I’m helping a collection at my institution update their database and data publishing pipeline with our IPT, which we self-host.
In this process, I’ve discovered a number of really bad issues with data quality from the collection’s current GBIF snapshot (now about 8 years old) that need to be fixed when we push a new update. The main issues are that many of the identifiers for records in the current GBIF snapshot are incorrect. Many of the dwc:catalogNumbers are erroneous, and the dwc:occurrenceIDs use a deprecated URN format that no longer resolves to anything in our home institution’s domain namespace (essentially, it uses a domain name for a college within our institution that no longer exists and we do not wish to maintain this as the occurrenceID).

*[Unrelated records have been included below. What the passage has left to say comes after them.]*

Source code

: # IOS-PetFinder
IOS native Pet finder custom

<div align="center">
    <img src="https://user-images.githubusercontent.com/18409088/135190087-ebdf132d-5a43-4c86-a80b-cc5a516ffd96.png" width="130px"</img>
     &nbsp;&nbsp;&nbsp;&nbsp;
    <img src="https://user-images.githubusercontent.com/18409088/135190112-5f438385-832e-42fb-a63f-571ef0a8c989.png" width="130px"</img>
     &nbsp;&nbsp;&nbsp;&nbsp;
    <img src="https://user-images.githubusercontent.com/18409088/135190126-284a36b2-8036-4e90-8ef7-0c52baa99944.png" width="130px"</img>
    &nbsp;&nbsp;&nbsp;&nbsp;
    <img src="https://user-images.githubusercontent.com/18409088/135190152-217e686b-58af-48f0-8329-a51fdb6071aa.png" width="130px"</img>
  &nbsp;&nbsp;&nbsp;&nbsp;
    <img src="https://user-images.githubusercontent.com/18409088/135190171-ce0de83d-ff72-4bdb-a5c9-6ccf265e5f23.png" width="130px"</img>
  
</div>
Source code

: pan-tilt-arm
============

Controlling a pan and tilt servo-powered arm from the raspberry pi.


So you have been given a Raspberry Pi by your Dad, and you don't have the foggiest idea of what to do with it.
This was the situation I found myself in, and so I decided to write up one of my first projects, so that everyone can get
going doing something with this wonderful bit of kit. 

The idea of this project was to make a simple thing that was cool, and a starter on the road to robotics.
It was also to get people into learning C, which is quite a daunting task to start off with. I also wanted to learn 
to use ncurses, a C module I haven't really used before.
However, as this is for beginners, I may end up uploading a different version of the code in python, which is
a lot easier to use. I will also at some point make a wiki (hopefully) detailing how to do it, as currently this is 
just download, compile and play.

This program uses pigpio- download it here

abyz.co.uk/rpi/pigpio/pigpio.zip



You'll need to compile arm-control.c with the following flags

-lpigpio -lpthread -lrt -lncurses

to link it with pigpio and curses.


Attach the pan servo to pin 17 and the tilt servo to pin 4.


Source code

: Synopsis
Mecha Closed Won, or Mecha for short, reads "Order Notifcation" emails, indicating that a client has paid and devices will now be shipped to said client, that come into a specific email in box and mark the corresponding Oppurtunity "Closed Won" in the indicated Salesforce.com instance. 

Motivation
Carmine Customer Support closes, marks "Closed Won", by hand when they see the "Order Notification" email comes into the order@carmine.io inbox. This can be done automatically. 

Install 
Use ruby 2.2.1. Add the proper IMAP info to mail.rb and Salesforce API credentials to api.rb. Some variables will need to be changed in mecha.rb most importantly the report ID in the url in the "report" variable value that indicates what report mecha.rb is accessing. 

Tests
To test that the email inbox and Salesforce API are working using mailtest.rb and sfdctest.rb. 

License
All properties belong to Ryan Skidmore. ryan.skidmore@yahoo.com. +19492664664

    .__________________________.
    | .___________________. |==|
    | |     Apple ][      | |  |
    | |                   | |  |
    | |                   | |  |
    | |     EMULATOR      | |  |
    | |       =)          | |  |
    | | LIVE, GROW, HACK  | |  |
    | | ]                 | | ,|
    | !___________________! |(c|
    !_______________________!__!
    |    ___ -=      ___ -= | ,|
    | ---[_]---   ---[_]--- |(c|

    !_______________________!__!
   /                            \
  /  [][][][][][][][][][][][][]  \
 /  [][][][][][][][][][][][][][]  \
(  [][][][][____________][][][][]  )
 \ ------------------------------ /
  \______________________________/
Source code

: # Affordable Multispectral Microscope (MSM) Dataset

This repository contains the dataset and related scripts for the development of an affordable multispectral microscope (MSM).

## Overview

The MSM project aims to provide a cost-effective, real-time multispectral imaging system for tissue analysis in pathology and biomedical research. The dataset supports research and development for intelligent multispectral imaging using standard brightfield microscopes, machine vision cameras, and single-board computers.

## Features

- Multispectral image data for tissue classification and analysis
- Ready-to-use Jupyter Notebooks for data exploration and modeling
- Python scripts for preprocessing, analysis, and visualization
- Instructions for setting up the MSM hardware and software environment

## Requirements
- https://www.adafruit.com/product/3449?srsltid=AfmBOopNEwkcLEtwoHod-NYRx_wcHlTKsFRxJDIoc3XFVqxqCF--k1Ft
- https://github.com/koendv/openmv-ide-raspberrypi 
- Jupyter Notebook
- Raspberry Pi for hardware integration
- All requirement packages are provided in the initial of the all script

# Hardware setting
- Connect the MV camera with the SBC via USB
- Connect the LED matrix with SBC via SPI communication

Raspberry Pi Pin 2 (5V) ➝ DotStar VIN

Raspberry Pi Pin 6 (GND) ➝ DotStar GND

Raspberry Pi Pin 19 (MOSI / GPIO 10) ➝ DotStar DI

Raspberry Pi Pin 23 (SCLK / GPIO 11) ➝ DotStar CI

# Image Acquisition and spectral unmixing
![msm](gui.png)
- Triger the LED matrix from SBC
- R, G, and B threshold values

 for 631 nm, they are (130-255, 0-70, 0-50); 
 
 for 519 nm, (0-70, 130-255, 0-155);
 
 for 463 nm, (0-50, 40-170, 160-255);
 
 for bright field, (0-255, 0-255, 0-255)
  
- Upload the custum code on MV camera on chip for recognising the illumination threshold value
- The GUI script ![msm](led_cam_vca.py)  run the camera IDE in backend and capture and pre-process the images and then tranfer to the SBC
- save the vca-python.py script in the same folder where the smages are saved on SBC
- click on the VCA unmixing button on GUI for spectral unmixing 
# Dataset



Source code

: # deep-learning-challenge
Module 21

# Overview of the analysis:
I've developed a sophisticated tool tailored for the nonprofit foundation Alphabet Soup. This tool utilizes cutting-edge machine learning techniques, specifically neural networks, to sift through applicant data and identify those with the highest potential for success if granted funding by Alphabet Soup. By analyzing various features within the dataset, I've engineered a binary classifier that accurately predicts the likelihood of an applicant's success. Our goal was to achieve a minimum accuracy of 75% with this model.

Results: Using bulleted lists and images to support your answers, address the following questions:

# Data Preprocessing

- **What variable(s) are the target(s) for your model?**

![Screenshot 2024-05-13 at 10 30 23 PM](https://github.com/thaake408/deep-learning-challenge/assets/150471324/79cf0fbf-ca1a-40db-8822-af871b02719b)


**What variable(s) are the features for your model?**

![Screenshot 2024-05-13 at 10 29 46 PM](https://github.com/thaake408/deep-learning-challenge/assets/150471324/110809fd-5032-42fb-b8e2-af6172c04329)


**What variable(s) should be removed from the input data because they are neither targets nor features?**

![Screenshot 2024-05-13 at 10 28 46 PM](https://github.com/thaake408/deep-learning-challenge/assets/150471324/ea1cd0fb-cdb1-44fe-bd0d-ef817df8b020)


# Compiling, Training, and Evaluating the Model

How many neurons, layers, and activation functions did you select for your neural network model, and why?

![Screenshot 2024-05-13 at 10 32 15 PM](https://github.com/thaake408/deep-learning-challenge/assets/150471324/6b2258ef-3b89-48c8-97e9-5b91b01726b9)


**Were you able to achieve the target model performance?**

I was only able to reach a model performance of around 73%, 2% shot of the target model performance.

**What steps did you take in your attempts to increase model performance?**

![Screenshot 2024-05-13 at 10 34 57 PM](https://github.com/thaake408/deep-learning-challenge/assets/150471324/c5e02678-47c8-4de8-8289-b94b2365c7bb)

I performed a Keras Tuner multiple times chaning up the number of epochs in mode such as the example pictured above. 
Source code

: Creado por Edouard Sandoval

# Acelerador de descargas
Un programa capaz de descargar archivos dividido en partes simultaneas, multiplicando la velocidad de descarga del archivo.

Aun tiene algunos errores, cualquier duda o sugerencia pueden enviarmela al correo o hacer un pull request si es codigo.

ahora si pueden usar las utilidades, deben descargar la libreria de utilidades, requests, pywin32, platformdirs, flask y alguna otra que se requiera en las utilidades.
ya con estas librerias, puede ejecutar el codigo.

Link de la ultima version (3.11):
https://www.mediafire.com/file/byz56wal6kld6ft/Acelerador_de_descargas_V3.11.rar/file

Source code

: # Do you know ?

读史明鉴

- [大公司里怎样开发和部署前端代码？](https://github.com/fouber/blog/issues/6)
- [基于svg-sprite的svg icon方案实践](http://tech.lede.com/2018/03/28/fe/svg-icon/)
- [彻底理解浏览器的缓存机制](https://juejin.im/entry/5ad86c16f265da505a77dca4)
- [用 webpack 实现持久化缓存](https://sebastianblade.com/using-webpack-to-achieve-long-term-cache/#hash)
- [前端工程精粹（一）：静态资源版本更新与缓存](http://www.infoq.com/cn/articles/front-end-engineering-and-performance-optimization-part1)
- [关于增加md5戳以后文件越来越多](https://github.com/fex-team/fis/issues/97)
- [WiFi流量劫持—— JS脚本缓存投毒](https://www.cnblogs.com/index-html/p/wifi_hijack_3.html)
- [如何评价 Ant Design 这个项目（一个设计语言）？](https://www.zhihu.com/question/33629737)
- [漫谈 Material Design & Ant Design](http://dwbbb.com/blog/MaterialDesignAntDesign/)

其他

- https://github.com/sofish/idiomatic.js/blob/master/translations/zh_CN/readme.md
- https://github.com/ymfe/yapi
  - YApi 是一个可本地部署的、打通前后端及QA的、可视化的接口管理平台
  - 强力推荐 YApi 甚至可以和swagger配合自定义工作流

The data has been cited in GBIF hundreds of times. Some of these records need to be deleted because they’re completely wrong, but for the ones that merely have identifiers that will be changed, what is the currently accepted best practice for updating the identifiers?
For catalogNumber we will be putting the former catalogNumber in the dwc:otherCatalogNumbers field.
But is there a place for us to put the prior occurrenceID that preserves the link to the existing GBIF records and will be intelligible to data users?
GBIF aims to maintain identifiers wherever possible. We have a blog post here that explains the basic process. There is also a video from our technical support hour for GBIF nodes (about 13min long).
If you can maintain a reference between old and new identifiers in a simple two-column file as the blog post explains, we will be able to migrate identifiers so that the pre-existing records can be updated under the same GBIF URL, rather than creating one new record while deleting an old one. This way, earlier external references are preserved.
If this kind of change concerns a major part of your dataset, the update will automatically be held during ingestion at GBIF, and an issue created that will trigger a manual follow-up during which you can supply your reference file on old and new ids. If only a minor portion of your dataset ids are concerned, due to threshold settings rather check beforehand with helpdesk@gbif.org to preempt the update in the GBIF index.
The issue does concern a major part of the dataset, as every single record in the current GBIF dataset has the old occurrenceID. It’s unfortunate that the old namespace is no longer supported by our institution, but I’m glad to hear that GBIF will be able to update those existing records. Is there a place where GBIF will store the old occurrenceIDs then, within the dataset itself? Or is the link solely going to be preserved through the prior published version of the dataset, such that someone would need to do a join of the old and new datasets by GBIF ID to find what the old occurrenceID was for a given record?
I already have the old identifiers in our master database update csv, each row has the old occurrenceID new occurrenceID, and current GBIF ID for the record if the record exists in GBIF already, so doing the update as you suggested shouldn’t be a problem.
We do not maintain the old id in the records. You would still be able to find them in the quarterly snapshots, if relevant, but there is no data element particularly dedicated to trace that in a machine-readable way.
If you would like to supply them for the convenience of human users, you could consider adding them to a notes field within the published record (occurrenceRemarks or dynamicProperties are likely the closest fit.